Down Colorful Hill

(1992), 7/10
Mark Kozelek is often pigeon-holed as a navel-gazing one-dimensional depressive, and most of the evidence in his catalogue to back this up can be found on the Red House Painters’ debut Down Colorful Hill. Kozelek would soon display a wider range of emotions on record, even though it’s difficult to criticise this material too severely since it’s genuinely expressive and largely autobiographical. It is certainly potent, but the lyrics can be overwrought in places. While Down Colorful Hill has enjoyed acclaim as the group’s key record, it’s a little too unrefined to deserve this entirely.

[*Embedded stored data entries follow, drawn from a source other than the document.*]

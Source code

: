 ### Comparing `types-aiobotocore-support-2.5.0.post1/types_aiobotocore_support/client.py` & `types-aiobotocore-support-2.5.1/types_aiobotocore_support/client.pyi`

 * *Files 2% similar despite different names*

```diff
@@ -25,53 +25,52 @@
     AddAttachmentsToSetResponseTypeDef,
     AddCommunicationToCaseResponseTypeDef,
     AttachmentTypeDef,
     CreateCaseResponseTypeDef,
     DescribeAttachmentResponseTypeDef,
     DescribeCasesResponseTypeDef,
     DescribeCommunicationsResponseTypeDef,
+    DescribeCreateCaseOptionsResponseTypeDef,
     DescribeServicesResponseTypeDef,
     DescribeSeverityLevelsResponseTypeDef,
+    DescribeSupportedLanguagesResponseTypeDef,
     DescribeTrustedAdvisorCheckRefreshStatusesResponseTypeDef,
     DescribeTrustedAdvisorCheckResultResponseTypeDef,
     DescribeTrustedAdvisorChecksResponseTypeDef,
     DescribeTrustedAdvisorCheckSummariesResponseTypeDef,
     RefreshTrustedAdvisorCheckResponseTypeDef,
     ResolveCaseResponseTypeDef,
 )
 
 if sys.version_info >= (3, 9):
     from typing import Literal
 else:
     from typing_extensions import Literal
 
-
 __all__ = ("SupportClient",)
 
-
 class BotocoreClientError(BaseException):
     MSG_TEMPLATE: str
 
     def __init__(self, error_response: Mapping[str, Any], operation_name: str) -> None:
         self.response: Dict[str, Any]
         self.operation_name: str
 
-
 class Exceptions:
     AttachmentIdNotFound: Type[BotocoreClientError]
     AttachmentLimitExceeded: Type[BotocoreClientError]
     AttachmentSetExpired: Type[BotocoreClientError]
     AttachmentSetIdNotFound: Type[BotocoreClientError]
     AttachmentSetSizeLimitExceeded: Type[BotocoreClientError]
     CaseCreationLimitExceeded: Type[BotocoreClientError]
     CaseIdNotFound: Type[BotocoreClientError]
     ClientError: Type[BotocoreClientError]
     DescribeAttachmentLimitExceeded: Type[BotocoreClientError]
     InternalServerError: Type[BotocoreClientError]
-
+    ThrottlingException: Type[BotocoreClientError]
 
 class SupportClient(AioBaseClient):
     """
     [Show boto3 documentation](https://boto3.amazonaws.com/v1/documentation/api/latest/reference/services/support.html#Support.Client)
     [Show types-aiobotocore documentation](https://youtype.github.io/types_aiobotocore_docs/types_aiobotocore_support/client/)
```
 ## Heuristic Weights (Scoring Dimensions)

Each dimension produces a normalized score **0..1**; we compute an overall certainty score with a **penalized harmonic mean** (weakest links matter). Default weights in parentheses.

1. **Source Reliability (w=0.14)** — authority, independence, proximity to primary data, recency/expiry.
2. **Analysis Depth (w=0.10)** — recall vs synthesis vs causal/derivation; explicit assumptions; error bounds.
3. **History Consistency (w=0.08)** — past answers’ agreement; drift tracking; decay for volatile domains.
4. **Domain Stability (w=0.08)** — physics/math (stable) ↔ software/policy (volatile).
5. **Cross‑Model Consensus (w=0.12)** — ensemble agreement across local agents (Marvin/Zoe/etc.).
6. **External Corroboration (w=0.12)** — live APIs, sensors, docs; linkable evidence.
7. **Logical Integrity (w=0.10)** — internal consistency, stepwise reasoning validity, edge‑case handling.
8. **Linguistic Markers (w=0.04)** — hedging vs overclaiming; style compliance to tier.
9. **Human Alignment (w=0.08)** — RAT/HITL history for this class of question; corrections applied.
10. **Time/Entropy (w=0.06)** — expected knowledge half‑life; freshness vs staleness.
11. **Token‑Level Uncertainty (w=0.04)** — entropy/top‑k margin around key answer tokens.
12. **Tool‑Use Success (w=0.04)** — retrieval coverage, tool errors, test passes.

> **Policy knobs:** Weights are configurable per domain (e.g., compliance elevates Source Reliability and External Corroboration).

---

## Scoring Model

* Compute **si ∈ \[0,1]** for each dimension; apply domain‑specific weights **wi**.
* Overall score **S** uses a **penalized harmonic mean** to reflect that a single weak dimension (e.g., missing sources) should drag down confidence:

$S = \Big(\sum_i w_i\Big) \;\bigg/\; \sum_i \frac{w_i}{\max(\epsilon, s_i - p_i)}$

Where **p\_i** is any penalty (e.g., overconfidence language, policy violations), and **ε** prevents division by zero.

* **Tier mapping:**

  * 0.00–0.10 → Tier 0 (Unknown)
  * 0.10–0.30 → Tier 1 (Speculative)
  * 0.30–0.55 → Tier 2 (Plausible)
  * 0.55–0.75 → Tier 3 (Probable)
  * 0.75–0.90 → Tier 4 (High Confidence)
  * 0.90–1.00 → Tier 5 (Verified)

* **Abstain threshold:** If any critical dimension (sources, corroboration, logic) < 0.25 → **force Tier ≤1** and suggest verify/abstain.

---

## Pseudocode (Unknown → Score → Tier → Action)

The key track ‘Medicine Bottle’ rightfully earn its place as one of the group’s most prominent tracks; it’s still somewhat sophomoric (“no more breath in my hair/or ladies’ underwear/tossed up over the alarm clock”), but it’s engrossing, with Kozelek’s half-whispered vocals some of the most intense ever committed to tape, and the lyrics describing addiction in an open manner. ‘Japanese To English’ is more straightforward, and it’s just great songwriting with a strong melody and a succinct structure that contrasts with the more drawn out nature of the other tracks. Down Colorful Hill also starts out and ends strongly with ’24’ and ‘Michael’, two more personal acoustic tracks from Kozelek. There’s something disquieting about Down Colorful Hill, like reading someone’s diary; it’s somewhat unfocused and not proofread for public viewing, but it’s often riveting and evocative.